___ Given information ___

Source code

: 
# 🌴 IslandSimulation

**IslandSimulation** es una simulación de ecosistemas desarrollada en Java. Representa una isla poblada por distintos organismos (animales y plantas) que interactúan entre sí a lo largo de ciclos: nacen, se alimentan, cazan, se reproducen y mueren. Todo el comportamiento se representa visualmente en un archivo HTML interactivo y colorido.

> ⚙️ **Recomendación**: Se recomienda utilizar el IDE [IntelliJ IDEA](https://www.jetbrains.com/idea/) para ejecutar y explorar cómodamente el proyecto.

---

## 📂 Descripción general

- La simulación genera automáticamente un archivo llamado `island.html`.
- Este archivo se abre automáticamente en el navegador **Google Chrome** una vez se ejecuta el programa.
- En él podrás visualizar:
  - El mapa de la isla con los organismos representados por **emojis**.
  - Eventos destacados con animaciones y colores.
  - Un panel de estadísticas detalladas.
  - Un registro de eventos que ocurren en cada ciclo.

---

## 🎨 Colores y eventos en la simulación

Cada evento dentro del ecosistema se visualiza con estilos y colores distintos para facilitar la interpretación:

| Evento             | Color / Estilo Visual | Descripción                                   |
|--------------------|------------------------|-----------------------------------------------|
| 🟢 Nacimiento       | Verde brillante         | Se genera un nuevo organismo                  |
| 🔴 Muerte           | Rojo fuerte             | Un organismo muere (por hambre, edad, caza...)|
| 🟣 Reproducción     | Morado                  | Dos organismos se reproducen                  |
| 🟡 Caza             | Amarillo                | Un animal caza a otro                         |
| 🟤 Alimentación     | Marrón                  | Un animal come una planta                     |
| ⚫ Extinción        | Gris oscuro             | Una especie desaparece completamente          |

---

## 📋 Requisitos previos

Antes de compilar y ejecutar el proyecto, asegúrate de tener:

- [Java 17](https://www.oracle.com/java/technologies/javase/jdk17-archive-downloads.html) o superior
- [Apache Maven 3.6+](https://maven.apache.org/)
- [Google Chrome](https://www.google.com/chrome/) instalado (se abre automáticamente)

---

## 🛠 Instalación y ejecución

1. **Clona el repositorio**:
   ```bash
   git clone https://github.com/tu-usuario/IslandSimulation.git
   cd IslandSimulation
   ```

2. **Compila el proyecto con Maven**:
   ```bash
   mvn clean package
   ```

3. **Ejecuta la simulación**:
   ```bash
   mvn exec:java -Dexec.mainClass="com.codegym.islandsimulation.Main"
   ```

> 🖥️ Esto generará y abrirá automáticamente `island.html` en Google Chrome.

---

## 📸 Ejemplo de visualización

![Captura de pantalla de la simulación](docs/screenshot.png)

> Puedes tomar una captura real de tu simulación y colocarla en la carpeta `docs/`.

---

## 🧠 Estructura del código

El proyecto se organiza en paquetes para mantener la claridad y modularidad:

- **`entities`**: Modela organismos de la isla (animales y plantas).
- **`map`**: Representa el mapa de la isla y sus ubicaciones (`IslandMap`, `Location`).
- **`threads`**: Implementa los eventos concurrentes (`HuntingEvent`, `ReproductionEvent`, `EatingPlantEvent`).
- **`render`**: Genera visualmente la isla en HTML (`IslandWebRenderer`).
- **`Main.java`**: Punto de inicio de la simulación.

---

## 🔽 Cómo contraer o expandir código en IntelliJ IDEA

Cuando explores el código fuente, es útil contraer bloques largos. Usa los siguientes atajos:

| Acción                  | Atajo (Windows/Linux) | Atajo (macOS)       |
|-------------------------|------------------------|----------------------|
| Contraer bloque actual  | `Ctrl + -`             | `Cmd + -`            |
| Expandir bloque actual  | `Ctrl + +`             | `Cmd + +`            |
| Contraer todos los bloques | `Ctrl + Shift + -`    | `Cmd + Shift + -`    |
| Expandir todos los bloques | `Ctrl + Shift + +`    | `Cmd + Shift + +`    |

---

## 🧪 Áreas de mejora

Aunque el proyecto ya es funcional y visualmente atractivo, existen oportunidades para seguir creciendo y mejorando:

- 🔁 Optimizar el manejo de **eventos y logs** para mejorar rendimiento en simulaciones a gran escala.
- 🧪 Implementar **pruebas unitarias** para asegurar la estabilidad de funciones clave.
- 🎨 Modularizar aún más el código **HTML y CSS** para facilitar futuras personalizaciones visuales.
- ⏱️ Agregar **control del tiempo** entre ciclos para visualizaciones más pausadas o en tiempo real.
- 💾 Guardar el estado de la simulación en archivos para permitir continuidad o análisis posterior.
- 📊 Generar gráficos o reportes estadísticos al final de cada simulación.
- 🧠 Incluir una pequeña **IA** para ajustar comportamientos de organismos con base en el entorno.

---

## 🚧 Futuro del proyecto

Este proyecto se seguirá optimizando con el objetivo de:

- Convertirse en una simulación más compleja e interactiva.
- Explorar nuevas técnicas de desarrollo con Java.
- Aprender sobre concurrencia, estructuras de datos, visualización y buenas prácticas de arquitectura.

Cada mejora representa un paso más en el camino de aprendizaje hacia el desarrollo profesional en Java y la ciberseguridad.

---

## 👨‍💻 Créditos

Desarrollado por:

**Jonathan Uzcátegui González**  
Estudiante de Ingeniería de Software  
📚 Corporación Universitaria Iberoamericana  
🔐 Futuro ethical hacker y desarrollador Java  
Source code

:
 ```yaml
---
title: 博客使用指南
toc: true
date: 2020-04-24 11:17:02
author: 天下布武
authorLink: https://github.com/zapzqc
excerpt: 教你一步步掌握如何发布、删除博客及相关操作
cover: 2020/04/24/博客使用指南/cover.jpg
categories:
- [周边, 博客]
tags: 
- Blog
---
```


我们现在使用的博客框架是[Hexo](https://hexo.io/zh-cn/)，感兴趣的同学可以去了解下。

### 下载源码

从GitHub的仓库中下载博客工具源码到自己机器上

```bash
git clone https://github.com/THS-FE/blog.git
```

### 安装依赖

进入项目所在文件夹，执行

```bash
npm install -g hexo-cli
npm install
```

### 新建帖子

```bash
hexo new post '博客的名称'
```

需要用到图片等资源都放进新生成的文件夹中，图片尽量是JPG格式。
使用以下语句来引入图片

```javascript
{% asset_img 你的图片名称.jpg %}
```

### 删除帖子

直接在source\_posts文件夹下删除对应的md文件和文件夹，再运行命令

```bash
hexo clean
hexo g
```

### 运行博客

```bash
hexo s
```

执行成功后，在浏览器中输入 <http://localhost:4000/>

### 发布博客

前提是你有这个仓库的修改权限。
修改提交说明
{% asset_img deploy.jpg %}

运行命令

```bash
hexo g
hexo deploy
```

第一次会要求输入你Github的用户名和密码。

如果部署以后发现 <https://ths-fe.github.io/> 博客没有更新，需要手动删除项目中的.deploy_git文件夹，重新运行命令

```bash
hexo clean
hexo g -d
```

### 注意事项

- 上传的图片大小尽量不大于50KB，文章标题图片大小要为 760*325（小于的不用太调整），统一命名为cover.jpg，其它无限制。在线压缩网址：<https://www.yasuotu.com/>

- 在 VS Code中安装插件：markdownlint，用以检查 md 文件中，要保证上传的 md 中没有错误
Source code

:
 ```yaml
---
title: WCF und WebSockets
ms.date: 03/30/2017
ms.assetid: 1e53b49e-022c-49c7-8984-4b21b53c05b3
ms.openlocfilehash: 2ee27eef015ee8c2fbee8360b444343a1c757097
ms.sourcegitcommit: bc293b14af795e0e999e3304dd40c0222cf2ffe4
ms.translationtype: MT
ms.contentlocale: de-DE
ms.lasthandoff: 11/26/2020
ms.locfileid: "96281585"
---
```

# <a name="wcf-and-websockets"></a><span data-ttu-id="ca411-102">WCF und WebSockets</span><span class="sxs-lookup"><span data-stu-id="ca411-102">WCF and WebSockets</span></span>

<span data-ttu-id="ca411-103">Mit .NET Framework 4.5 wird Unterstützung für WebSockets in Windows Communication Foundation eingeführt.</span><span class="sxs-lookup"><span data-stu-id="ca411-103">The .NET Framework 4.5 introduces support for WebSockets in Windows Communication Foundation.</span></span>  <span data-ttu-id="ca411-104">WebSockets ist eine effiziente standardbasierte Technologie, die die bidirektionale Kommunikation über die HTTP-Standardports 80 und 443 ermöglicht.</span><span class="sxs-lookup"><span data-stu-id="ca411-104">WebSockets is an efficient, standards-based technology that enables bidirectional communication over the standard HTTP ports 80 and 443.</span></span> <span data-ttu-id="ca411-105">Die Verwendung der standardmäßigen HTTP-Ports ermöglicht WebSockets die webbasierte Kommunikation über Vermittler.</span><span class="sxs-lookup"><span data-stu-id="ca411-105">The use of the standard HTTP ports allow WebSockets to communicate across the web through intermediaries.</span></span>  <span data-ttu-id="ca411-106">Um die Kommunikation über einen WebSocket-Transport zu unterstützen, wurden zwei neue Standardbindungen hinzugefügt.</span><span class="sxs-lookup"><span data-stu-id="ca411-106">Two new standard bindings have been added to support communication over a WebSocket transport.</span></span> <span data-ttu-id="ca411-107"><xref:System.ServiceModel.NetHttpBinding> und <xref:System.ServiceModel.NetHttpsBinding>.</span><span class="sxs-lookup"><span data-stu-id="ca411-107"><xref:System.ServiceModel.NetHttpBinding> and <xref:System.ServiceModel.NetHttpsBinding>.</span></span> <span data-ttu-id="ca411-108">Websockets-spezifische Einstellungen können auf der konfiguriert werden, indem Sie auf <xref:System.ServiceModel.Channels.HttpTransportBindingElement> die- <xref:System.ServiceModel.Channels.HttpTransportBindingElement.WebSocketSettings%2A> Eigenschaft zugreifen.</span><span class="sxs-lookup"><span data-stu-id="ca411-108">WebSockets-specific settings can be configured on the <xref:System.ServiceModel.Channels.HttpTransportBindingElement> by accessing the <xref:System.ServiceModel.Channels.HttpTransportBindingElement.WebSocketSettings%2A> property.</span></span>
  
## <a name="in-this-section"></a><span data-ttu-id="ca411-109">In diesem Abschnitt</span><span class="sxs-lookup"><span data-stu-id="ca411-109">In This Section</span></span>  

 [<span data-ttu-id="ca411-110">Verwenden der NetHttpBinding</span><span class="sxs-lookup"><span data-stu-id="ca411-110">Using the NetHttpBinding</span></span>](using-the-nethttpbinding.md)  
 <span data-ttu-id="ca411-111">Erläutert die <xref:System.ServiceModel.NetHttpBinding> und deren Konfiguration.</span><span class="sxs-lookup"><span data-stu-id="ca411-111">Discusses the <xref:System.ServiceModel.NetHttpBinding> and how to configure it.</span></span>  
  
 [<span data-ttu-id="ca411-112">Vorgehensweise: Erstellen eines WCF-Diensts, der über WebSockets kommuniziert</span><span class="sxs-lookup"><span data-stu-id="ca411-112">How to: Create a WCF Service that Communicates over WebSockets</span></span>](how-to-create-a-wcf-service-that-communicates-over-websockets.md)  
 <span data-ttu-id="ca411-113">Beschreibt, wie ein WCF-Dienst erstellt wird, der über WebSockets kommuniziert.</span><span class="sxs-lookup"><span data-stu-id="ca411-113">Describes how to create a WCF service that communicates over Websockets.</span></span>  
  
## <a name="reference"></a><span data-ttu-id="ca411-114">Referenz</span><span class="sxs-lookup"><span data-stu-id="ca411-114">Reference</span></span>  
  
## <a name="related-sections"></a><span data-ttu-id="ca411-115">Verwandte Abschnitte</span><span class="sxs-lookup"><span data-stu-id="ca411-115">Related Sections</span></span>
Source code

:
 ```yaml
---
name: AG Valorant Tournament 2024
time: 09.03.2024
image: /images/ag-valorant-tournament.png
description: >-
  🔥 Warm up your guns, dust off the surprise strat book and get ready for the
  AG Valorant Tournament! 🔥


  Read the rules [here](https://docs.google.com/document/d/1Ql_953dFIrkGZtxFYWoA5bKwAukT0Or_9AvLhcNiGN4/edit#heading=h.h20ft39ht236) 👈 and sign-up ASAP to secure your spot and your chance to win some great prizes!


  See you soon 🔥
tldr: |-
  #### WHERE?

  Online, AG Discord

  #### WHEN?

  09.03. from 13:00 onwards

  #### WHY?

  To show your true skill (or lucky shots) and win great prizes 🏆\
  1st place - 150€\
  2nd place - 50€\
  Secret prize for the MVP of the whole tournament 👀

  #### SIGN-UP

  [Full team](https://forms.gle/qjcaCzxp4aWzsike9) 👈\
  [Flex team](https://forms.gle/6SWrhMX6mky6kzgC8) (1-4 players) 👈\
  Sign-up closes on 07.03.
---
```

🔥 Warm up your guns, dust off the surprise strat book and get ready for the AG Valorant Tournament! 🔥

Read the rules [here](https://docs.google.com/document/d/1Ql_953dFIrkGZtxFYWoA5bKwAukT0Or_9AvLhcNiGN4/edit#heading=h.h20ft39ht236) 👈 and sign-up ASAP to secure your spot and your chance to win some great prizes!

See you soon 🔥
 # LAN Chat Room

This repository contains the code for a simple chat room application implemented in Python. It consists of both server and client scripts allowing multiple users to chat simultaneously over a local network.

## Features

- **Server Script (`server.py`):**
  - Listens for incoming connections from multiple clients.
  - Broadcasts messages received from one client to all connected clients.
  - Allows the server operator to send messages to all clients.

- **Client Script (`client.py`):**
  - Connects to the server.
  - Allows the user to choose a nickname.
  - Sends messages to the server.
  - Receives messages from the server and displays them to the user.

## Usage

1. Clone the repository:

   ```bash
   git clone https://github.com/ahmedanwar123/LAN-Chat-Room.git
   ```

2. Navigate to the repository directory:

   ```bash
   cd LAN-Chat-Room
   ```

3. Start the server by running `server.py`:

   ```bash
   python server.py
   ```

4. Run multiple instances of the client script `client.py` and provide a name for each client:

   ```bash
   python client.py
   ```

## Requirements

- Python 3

___

The problem
Check the lines above and copy each one that includes "Este".

Written response
- Este archivo se abre automáticamente en el navegador **Google Chrome** una vez se ejecuta el programa.
Este proyecto se seguirá optimizando con el objetivo de:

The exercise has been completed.